Mika Slowana, güzel bir bahar sabahı başlamıştı güne. Şehir henüz uyanırken, Mika'nın aklında yazmayı planladığı yeni hikayesi vardı. Uzun zamandır üzerinde çalıştığı projenin sonuna gelmiş olmanın verdiği heyecanla her zamanki kafesine gitti. Kahvesini alırken yan masada oturan bir çiftin neşeli sohbeti dikkatini çekmişti.
Mika, kısa bir süre onları izledikten sonra, kendi hikayesine nasıl hayat vereceğini düşünmeye başladı. Yaratıcı yazarlığa olan tutkusu, duygusal hikayelerle insanları etkileyebilmekti.

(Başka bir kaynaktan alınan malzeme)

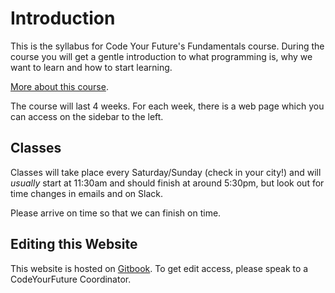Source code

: # Introduction

This is the syllabus for Code Your Future's Fundamentals course. During the course you will get a gentle introduction to what programming is, why we want to learn and how to start learning.

[More about this course](about-this-course/).

The course will last 4 weeks. For each week, there is a web page which you can access on the sidebar to the left.

## Classes

Classes will take place every Saturday/Sunday \(check in your city!\) and will _usually_ start at 11:30am and should finish at around 5:30pm, but look out for time changes in emails and on Slack.

Please arrive on time so that we can finish on time.

## Editing this Website

This website is hosted on [Gitbook](https://www.gitbook.com/). To get edit access, please speak to a CodeYourFuture Coordinator.

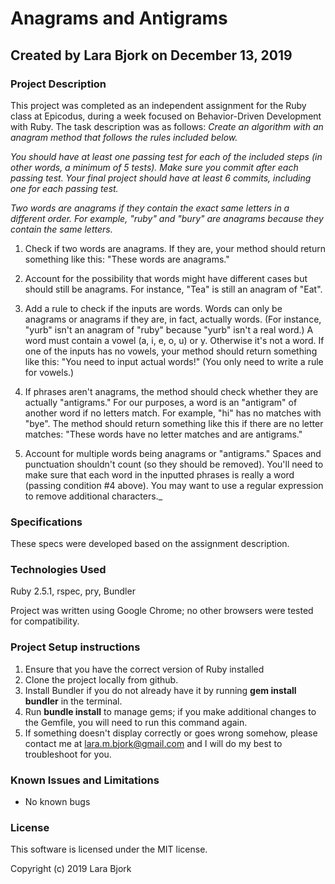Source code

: # Anagrams and Antigrams
## Created by Lara Bjork on December 13, 2019
### Project Description

This project was completed as an independent assignment for the Ruby class  at Epicodus, during a week focused on Behavior-Driven Development with Ruby. The task description was as follows:
_Create an algorithm with an anagram method that follows the rules included below._

_You should have at least one passing test for each of the included steps (in other words, a minimum of 5 tests). Make sure you commit after each passing test. Your final project should have at least 6 commits, including one for each passing test._

_Two words are anagrams if they contain the exact same letters in a different order. For example, "ruby" and "bury" are anagrams because they contain the same letters._

  1. Check if two words are anagrams. If they are, your method should return something like this: "These words are anagrams."

  2. Account for the possibility that words might have different cases but should still be anagrams. For instance, "Tea" is still an anagram of "Eat".

  3. Add a rule to check if the inputs are words. Words can only be anagrams or anagrams if they are, in fact, actually words. (For instance, "yurb" isn't an anagram of "ruby" because "yurb" isn't a real word.) A word must contain a vowel (a, i, e, o, u) or y. Otherwise it's not a word. If one of the inputs has no vowels, your method should return something like this: "You need to input actual words!" (You only need to write a rule for vowels.)

  4. If phrases aren't anagrams, the method should check whether they are actually "antigrams." For our purposes, a word is an "antigram" of another word if no letters match. For example, "hi" has no matches with "bye". The method should return something like this if there are no letter matches: "These words have no letter matches and are antigrams."

  5. Account for multiple words being anagrams or "antigrams." Spaces and punctuation shouldn't count (so they should be removed). You'll need to make sure that each word in the inputted phrases is really a word (passing condition #4 above). You may want to use a regular expression to remove additional characters._

### Specifications
These specs were developed based on the assignment description.



### Technologies Used
Ruby 2.5.1, rspec, pry, Bundler


Project was written using Google Chrome; no other browsers were tested for compatibility.

### Project Setup instructions
1. Ensure that you have the correct version of Ruby installed
2. Clone the project locally from github.
3. Install Bundler if you do not already have it by running **gem install bundler** in the terminal.
4. Run **bundle install** to manage gems; if you make additional changes to the Gemfile, you will need to run this command again.
5. If something doesn't display correctly or goes wrong somehow, please contact me at <lara.m.bjork@gmail.com> and I will do my best to troubleshoot for you.



### Known Issues and Limitations
* No known bugs

### License
This software is licensed under the MIT license.

Copyright (c) 2019 Lara Bjork
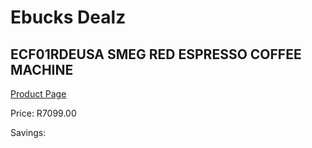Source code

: 
# Ebucks Dealz
## ECF01RDEUSA SMEG RED ESPRESSO COFFEE MACHINE
[Product Page](https://www.ebucks.com/web/shop/productSelected.do?prodId=1158951703&catId=704984897)

Price: R7099.00

Savings: 


	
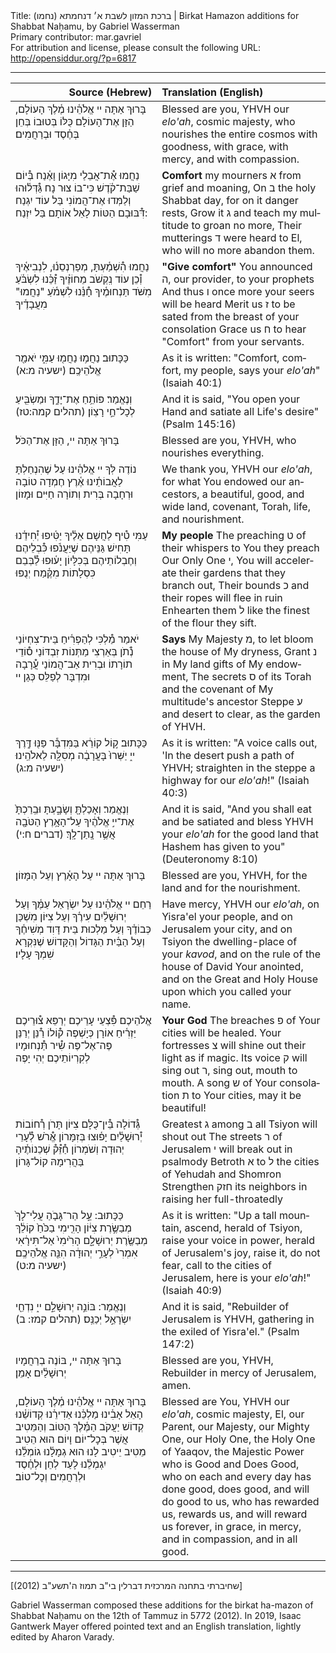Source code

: <html>
<head></head>
<body>
Title: ברכת המזון לשבת א׳ דנחמתא (נחמו)‏ | Birkat Hamazon additions for Shabbat Naḥamu, by Gabriel Wasserman<br />
Primary contributor: mar.gavriel<br />
For attribution and license, please consult the following URL: <a href="http://opensiddur.org/?p=6817">http://opensiddur.org/?p=6817</a>
<p />
<hr />

<table style="margin-left: auto;margin-right: auto;" class="draggable">
<thead><tr><th id="x" style="text-align: right;">Source (Hebrew)</th><th style="text-align: left;">Translation (English)</th></tr></thead>
<tbody>
<tr><td style="vertical-align:top;" width="46%">
<div class="liturgy" lang="he">
בָּרוּךְ אַתָּה יי אֱלֹהֵ֫ינוּ מֶ֫לֶךְ הָעוֹלָם, הַזָּן אֶת־הָעוֹלָם כֻּלּוֹ בְּטוּבוֹ בְּחֵן בְּחֶ֫סֶד וּבְרַחֲמִים׃
</span></div></td>
 
<td style="vertical-align:top;" width="53%">
<div class="english" lang="en">
Blessed are you, YHVH our <em>elo'ah</em>, cosmic majesty, who nourishes the entire cosmos with goodness, with grace, with mercy, and with compassion.
</div></td></tr>


<tr><td style="vertical-align:top;" width="46%">
<div class="liturgy" lang="he">
נַחֲמוּ
אֶ֯ת־אֲבֵלַי מִיָּגוֹן וָאֶ֫נַח
בְּ֯יוֹם שַׁבַּת־קֹ֫דֶשׁ כִּי־בוֹ צוּר נָח
גַּ֯דְּל֫וּהוּ וְלַמְּדוּ אֶת־הֲמוֹנִי בַּל עוֹד יִגְנַח
דִּ֯בּוּבָם הַטּוֹת לָאֵל אוֹתָם בַּל יִזְנַח:
</span></div></td>
 
<td style="vertical-align:top;" width="53%">
<div class="english" lang="en">
<strong>Comfort</strong>
my mourners א from grief and moaning, 
On ב the holy Shabbat day, for on it danger rests, 
Grow it ג and teach my multitude to groan no more, 
Their mutterings ד were heard to El, who will no more abandon them. 
</div></td></tr>


<tr><td style="vertical-align:top;" width="46%">
<div class="liturgy" lang="he">
נַחֲמוּ
הִ֯שְׁמַ֫עְתָּ, מְפַרְנְסֵנ֫וּ, לִנְבִיאֶ֫יךָ
וְ֯כֵן עוֹד נְִקְשֹׁב מֵחוֹזֶ֫יךָ
זַ֯כֵּ֫נוּ לִשְׂבֹּ֫עַ מִשֹּׁד תַּנְחוּמֶ֫יךָ
חָ֯נֵּ֫נוּ לִשְׁמֹ֫עַ "נַחֲמוּ" מִעֲבָדֶ֫יךָ
</span></div></td>
 
<td style="vertical-align:top;" width="53%">
<div class="english" lang="en">
<strong>"Give comfort"</strong>
You announced ה, our provider, to your prophets 
And thus ו once more your seers will be heard
Merit us ז to be sated from the breast of your consolation 
Grace us ח to hear "Comfort" from your servants. 
</div></td></tr>


<tr><td style="vertical-align:top;" width="46%">
<div class="liturgy" lang="he">
כַּכָּתוּב׃     נַחֲמ֥וּ נַחֲמ֖וּ עַמִּ֑י יֹאמַ֖ר אֱלֹהֵיכֶֽם׃ <span class="citation">(ישעיה מ:א)</span>
</span></div></td>
 
<td style="vertical-align:top;" width="53%">
<div class="english" lang="en">
As it is written: "Comfort, comfort, my people, says your <em>elo'ah</em>" (Isaiah 40:1)
</div></td></tr>


<tr><td style="vertical-align:top;" width="46%">
<div class="liturgy" lang="he">
וְנֶאֱמַר׃  פּוֹתֵ֥חַ אֶת־יָדֶ֑ךָ וּמַשְׂבִּ֖יעַ לְכָל־חַ֣י רָצֽוֹן׃ <span class="citation">(תהלים קמה:טז)</span>
</span></div></td>
 
<td style="vertical-align:top;" width="53%">
<div class="english" lang="en">
And it is said, "You open your Hand and satiate all Life's desire" (Psalm 145:16)
</div></td></tr>


<tr><td style="vertical-align:top;" width="46%">
<div class="liturgy" lang="he">
בָּרוּךְ אַתָּה יי, הַזָּן אֶת־הַכֹּל׃
</span></div></td>
 
<td style="vertical-align:top;" width="53%">
<div class="english" lang="en">
Blessed are you, YHVH, who nourishes everything.
</div></td></tr>


<tr><td style="vertical-align:top;" width="46%">
<div class="liturgy" lang="he">
נוֹדֶה לְּךָ יי אֱלהֵ֫ינוּ עַל שֶׁהִנְחַלְתָּ לַאֲבוֹתֵ֫ינוּ אֶ֫רֶץ חֶמְדָה טוֹבָה וּרְחָבָה בְּרִית וְתוֹרָה חַיִּים וּמָזוֹן
</span></div></td>
 
<td style="vertical-align:top;" width="53%">
<div class="english" lang="en">
We thank you, YHVH our <em>elo'ah</em>, for what You endowed our ancestors, a beautiful, good, and wide land, covenant, Torah, life, and nourishment.
</div></td></tr>


<tr><td style="vertical-align:top;" width="46%">
<div class="liturgy" lang="he">
עַמִּי
טִ֯יף לַחֲשָׁם אֵלֶ֫יךָ יַטִּ֫יפוּ
יְ֯חִידֵ֫נוּ תָּחִישׁ גַּנֵּיהֶם שֶׁיַּעֲנֹ֫פוּ
כִּ֯בְלֵיהֶם וְחֶבְלוֹתֵיהֶם בְּכִלָּיוֹן יָע֫וּפוּ
לַ֯בְּבֵם כִּסְלָתוֹת מִקֶּ֫מַח יְנֻפּוּ
</span></div></td>
 
<td style="vertical-align:top;" width="53%">
<div class="english" lang="en">
<strong>My people</strong>
The preaching ט of their whispers to You they preach 
Our Only One י, You will accelerate their gardens that they branch out, 
Their bounds כ and their ropes will flee in ruin
Enhearten them ל like the finest of the flour they sift. 
</div></td></tr>


<tr><td style="vertical-align:top;" width="46%">
<div class="liturgy" lang="he">
יֹאמַר
מַ֯לְכִּי לְהַפְרִ֫יחַ בֵּית־צִחְיוֹנַי
נְֹ֯תֹן בְּאַרְצִי מַתְּנוֹת זִבְדּוֹנַי
ס֯וֹדֵי תוֹרָתוֹ וּבְרִית אַב־הֲמוֹנַי
עֲ֯רָבָה וּמִדְבָּר לְפַלֵּס כְּגַן יי
</span></div></td>
 
<td style="vertical-align:top;" width="53%">
<div class="english" lang="en">
<strong>Says</strong>
My Majesty מ, to let bloom the house of My dryness, 
Grant נ in My land gifts of My endowment, 
The secrets ס of its Torah and the covenant of My multitude's ancestor  
Steppe ע and desert to clear, as the garden of YHVH. 
</div></td></tr>


<tr><td style="vertical-align:top;" width="46%">
<div class="liturgy" lang="he">
כַּכָּתוּב׃     ק֣וֹל קוֹרֵ֔א בַּמִּדְבָּ֕ר פַּנּ֖וּ דֶּ֣רֶךְ יי֑ יַשְּׁרוּ֙ בָּעֲרָבָ֔ה מְסִלָּ֖ה לֵאלֹהֵֽינוּ׃ <span class="citation">(ישעיה מ:ג)</span>
</span></div></td>
 
<td style="vertical-align:top;" width="53%">
<div class="english" lang="en">
As it is written: "A voice calls out, 'In the desert push a path of YHVH; straighten in the steppe a highway for our <em>elo'ah</em>!" (Isaiah 40:3)
</div></td></tr>


<tr><td style="vertical-align:top;" width="46%">
<div class="liturgy" lang="he">
וְנֶאֱמַר׃  וְאָכַלְתָּ֖ וְשָׂבָ֑עְתָּ וּבֵֽרַכְתָּ֙ אֶת־יי֣ אֱלֹהֶ֔יךָ עַל־הָאָ֥רֶץ הַטֹּבָ֖ה אֲשֶׁ֥ר נָֽתַן־לָֽךְ׃ <span class="citation">(דברים ח:י)</span>
</span></div></td>
 
<td style="vertical-align:top;" width="53%">
<div class="english" lang="en">
And it is said, "And you shall eat and be satiated and bless YHVH your <em>elo'ah</em> for the good land that Hashem has given to you" (Deuteronomy 8:10)
</div></td></tr>


<tr><td style="vertical-align:top;" width="46%">
<div class="liturgy" lang="he">
בָּרוּךְ אַתָּה יי עַל הָאָ֫רֶץ וְעַל הַמָּזוֹן׃
</span></div></td>
 
<td style="vertical-align:top;" width="53%">
<div class="english" lang="en">
Blessed are you, YHVH, for the land and for the nourishment.
</div></td></tr>


<tr><td style="vertical-align:top;" width="46%">
<div class="liturgy" lang="he">
רַחֵם יי אֱלֹהֵ֫ינוּ עַל יִשְׂרָאַל עַמֶּ֫ךָ וְעַל יְרוּשָׁלַ֫יִם עִירֶ֫ךָ וְעַל צִיּוֹן מִשְׁכַּן כְּבוֹדֶ֫ךָ וְעַל מַלְכוּת בֵּית דָּוִד מְשִׁיחֶ֫ךָ וְעַל הַבַּ֫יִת הַגָּדוֹל וְהַקָּדוֹשׁ שֶׁנִּקְרָא שִׁמְךָ עָלָיו׃
</span></div></td>
 
<td style="vertical-align:top;" width="53%">
<div class="english" lang="en">
Have mercy, YHVH our <em>elo'ah</em>, on Yisra'el your people, and on Jerusalem your city, and on Tsiyon the dwelling-place of your <em>kavod</em>, and on the rule of the house of David Your anointed, and on the Great and Holy House upon which you called your name.
</div></td></tr>


<tr><td style="vertical-align:top;" width="46%">
<div class="liturgy" lang="he">
אֱלֹהֵיכֶם
פִּ֯צְעֵי עָרֵיכֶם יְרַפֵּא
צ֯וּרֵיכֶם יַזְרִ֫יחַ אוֹרָן כְּיָשְׁפֶה
ק֯וֹלוֹ רַ֯נֵּן יְרַנֵּן פֶּה־אֶל־פֶּה
שִ֯יר תַּ֯נְחוּמָיו לְקִרְיוֹתֵיכֶם יְהִי יָפֶה
</span></div></td>
 
<td style="vertical-align:top;" width="53%">
<div class="english" lang="en">
<strong>Your God</strong>
The breaches פ of Your cities will be healed. 
Your fortresses צ will shine out their light as if magic. 
Its voice ק will sing out ר, sing out, mouth to mouth. 
A song ש of Your consolation ת to Your cities, may it be beautiful!
</div></td></tr>


<tr><td style="vertical-align:top;" width="46%">
<div class="liturgy" lang="he">
גְּ֯דוֹלָה בֵּ֯ין־כֻּלָּם צִיּוֹן תָּרֹן
רְ֯חוֹבוֹת יְ֯רוּשָׁלַ֫יִם יָפ֫וּצוּ בְּזִמָּרוֹן
אֱ֯רֹשׁ לְ֯עָרֵי יְהוּדָה וְשֹׁמְרוֹן
חַ֯זֵּ֯ק֯ שְׁכֵנוֹתֶ֫יהָ בַּהֲרִימָהּ קוֹל־גָּרוֹן
</span></div></td>
 
<td style="vertical-align:top;" width="53%">
<div class="english" lang="en">
Greatest ג among ב all Tsiyon will shout out
The streets ר of Jerusalem י will break out in psalmody
Betroth א to ל the cities of Yehudah and Shomron
Strengthen חזק its neighbors in raising her full-throatedly
</div></td></tr>


<tr><td style="vertical-align:top;" width="46%">
<div class="liturgy" lang="he">
כַּכָּתוּב:     עַ֣ל הַר־גָּבֹ֤הַ עֲלִי־לָךְ֙ מְבַשֶּׂ֣רֶת צִיּ֔וֹן הָרִ֤ימִי בַכֹּ֙חַ֙ קוֹלֵ֔ךְ מְבַשֶּׂ֖רֶת יְרוּשָׁלִָ֑ם הָרִ֙ימִי֙ אַל־תִּירָ֔אִי אִמְרִי֙ לְעָרֵ֣י יְהוּדָ֔ה הִנֵּ֖ה אֱלֹהֵיכֶֽם׃ <span class="citation">(ישעיה מ:ט)</span>
</span></div></td>
 
<td style="vertical-align:top;" width="53%">
<div class="english" lang="en">
As it is written: "Up a tall mountain, ascend, herald of Tsiyon, raise your voice in power, herald of Jerusalem's joy, raise it, do not fear, call to the cities of Jerusalem, here is your <em>elo'ah</em>!" (Isaiah 40:9)
</div></td></tr>


<tr><td style="vertical-align:top;" width="46%">
<div class="liturgy" lang="he">
וְנֶאֱמַר:  בּוֹנֵ֣ה יְרוּשָׁלִַ֣ם יי֑ נִדְחֵ֖י יִשְׂרָאֵ֣ל יְכַנֵּֽס׃ <span class="citation">(תהלים קמז: ב)</span>
</span></div></td>
 
<td style="vertical-align:top;" width="53%">
<div class="english" lang="en">
And it is said, "Rebuilder of Jerusalem is YHVH, gathering in the exiled of Yisra'el." (Psalm 147:2)
</div></td></tr>


<tr><td style="vertical-align:top;" width="46%">
<div class="liturgy" lang="he">
בָּרוּךְ אַתָּה יי, בּוֹנֶה בְרַחֲמָיו יְרוּשָׁלַ֫יִם׃ אָמֵן׃
</span></div></td>
 
<td style="vertical-align:top;" width="53%">
<div class="english" lang="en">
Blessed are you, YHVH, Rebuilder in mercy of Jerusalem, amen.
</div></td></tr>


<tr><td style="vertical-align:top;" width="46%">
<div class="liturgy" lang="he">
בָּרוּךְ אַתָּה יי אֱלֹהֵ֫ינוּ מֶ֫לֶךְ הָעוֹלָם, הָאֵל אָבִ֫ינוּ מַלְכֵּ֫נוּ אַדִירֵ֫נוּ קְדוֹשֵׁ֫נוּ קְדוֹשׁ יַעֲקֹב הַמֶּ֫לֶךְ הַטּוֹב וְהַמֵּטִיב אֲשֶׁר בְּכׇל־יוֹם וָיוֹם הוּא הֵטִיב מֵטִיב יֵיטִיב לָנוּ הוּא גְמָלָ֫נוּ גוֹמְלֵ֫נוּ יִגְמְלֵ֫נוּ לָעַד לְחֵן וּלְחֶ֫סֶד וּלְרַחֲמִים וְכׇל־טוֹב׃
</span></div></td>
 
<td style="vertical-align:top;" width="53%">
<div class="english" lang="en">
Blessed are You, YHVH our <em>elo'ah</em>, cosmic majesty, El, our Parent, our Majesty, our Mighty One, our Holy One, the Holy One of Yaaqov, the Majestic Power who is Good and Does Good, who on each and every day has done good, does good, and will do good to us, who has rewarded us, rewards us, and will reward us forever, in grace, in mercy, and in compassion, and in all good.
</span></div></td></tr>
</tbody></table>

<hr />

[(2012) שחיברתי בתחנה המרכזית דברלין בי"ב תמוז ה'תשע"ב]

Gabriel Wasserman composed these additions for the birkat ha-mazon of Shabbat Naḥamu on the 12th of Tammuz in 5772 (2012). In 2019, Isaac Gantwerk Mayer offered pointed text and an English translation, lightly edited by Aharon Varady.
</body>
</html>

O gün, kafede otururken aklına gelen ilginç bir ilhamla dolup taştı.
Kalemi kağıda dokunduğunda ise hikaye, eski bir dostluk üzerine kuruluydu. Yıllardır görüşmemiş iki eski arkadaşın tesadüfen bir araya gelmesi ve ardından gelen sımsıcak sohbetleri. Bu masum hikaye, insanların hayatlarına beklenmedik güzelliklerin nasıl dokunduğunu gösterecekti.
Mika, hikayesini tamamladığında içi huzurla doluydu. Kalemi sayesinde, hayatın küçük ama değerli anlarını ve dostlukların önemini bir kez daha vurgulamıştı. Güneş batarken kafeden ayrıldı ve yeni hikayeler için ilham arayışına devam etti.